Interspersed between the books are italicized vignettes with scenes from Rebus's marriage: first, an argument with his wife, then a day when he failed to watch Sammy at the beach, then Sammy's birth, and, finally, learning that his wife was pregnant.

==Place in the Rebus novels==

"The division or turning-point in Rankin's career came in 1997 with the publication of Black & Blue," which showed more "ambition and range" than earlier books in the series, and also broke out of the limitations of genre to become a bestseller, interweaving an unsolved historical serial killer case with a view of the Scottish oil industry. The Hanging Garden is "comparable in scope," since the "sheer range of subjects ... is one of the keys" to the novel's success as a followup to the breakthrough Black & Blue. According to Allan Massie in The Scotsman, The Hanging Garden not only "confirmed [Rankin's] reputation" but "suggested that the categorisation of fiction into straight and crime novels is obsolete." Gill Plain points out that The Hanging Garden intensifies Rebus's personal anguish and guilt over his failures as a soldier and a husband/lover/father, focused now on Sammy's terrible accident, while denying the character "the consolations of closure," since solving the whodunnits does not really distribute guilt to the perpetrators in this novel.

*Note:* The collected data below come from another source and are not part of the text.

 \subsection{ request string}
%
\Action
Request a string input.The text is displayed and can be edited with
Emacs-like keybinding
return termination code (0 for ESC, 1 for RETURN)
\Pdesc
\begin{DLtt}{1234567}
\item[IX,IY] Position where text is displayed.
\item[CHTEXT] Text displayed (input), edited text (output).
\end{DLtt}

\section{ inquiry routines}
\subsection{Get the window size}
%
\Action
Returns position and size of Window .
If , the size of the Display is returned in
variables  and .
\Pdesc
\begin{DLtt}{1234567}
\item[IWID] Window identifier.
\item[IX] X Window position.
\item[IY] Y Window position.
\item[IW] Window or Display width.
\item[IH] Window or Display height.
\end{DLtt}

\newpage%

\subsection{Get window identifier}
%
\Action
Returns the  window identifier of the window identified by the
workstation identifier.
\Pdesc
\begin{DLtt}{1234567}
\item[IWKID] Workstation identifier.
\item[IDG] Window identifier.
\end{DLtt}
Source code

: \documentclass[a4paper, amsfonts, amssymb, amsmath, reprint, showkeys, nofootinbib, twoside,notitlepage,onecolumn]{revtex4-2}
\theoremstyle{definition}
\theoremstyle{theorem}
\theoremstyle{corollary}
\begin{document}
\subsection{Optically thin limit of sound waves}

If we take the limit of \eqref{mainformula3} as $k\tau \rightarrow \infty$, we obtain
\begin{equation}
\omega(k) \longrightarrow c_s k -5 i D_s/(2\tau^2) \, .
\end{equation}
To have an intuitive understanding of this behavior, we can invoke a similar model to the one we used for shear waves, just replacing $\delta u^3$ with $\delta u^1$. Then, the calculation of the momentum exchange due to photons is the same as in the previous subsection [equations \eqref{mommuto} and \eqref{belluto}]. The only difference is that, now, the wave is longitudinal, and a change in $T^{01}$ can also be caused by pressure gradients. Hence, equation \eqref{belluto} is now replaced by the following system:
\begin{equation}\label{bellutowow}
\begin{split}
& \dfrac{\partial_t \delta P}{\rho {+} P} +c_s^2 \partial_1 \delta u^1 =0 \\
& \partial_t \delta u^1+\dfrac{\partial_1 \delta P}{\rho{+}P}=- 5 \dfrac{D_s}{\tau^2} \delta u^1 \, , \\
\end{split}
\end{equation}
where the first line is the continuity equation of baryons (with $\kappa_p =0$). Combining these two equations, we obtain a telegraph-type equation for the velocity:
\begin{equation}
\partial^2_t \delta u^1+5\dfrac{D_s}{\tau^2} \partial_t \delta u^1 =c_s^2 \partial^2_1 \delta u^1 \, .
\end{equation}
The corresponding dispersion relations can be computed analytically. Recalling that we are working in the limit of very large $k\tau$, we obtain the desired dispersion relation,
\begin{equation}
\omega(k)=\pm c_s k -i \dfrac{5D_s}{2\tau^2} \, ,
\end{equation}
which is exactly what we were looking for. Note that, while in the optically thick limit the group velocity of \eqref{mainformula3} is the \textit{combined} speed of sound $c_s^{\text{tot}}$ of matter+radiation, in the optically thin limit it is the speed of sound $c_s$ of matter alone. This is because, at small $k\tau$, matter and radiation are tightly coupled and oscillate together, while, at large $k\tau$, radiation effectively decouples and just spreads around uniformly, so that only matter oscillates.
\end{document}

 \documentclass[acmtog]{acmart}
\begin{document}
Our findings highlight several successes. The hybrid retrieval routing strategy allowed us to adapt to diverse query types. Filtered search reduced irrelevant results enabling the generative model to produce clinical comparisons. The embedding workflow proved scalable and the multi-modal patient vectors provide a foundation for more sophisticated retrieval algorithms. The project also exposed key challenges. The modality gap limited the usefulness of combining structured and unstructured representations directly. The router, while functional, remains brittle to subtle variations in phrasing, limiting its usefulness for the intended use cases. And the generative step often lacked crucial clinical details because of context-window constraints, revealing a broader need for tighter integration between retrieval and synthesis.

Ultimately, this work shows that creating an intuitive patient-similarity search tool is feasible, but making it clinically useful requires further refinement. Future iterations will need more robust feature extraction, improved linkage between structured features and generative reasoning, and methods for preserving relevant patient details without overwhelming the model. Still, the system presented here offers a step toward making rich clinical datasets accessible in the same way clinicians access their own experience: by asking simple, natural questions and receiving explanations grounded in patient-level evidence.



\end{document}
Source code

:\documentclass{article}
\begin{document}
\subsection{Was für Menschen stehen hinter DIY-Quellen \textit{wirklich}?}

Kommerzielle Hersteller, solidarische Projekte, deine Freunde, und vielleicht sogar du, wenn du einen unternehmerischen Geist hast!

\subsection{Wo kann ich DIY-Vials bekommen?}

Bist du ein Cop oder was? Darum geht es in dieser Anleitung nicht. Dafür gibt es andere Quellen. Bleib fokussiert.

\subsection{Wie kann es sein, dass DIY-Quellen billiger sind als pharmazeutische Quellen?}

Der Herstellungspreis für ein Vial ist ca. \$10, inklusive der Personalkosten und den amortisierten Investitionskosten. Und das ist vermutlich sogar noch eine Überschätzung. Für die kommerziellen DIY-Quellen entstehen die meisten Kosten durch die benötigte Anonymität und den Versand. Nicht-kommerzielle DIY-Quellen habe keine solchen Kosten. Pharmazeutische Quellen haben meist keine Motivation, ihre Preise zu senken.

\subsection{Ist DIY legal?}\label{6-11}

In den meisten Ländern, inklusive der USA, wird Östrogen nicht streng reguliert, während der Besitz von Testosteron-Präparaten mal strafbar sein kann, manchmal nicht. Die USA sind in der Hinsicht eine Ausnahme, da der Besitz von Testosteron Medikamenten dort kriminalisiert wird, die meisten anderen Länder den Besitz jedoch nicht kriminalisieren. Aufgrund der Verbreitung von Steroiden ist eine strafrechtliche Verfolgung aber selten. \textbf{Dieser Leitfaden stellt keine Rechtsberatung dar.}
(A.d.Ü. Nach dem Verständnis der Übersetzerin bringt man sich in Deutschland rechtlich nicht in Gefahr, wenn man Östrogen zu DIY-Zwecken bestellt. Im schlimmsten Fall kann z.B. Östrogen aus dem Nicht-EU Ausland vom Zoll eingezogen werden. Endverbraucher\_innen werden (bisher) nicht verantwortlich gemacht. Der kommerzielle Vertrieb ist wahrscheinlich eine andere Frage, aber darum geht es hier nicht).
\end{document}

Plain suggests that the emotional intensity of The Hanging Garden could not be sustained in the following novel, Dead Souls, since the continued "twisting of the knife" leads to a bleakness that becomes "static."

Plain also points out that the Professor Lintz character, a respected citizen who probably supervised a Nazi massacre, is another example of the Jekyll and Hyde theme which Rankin had pursued through his first few Rebus novels. The importance of Jack Morton, as well as Rebus's guilty recollections of Sammy's kidnapping, tie The Hanging Garden to the first Rebus novel, Knots and Crosses.

== Reception ==
The novel was largely well-received, with Kirkus Reviews praising "action that’s relentlessly slam-bang, plotting that’s labyrinthine," and calling Rebus "one of the most charismatic heroes in contemporary crime fiction," although Publishers Weekly called it "sprawling" and "overloaded."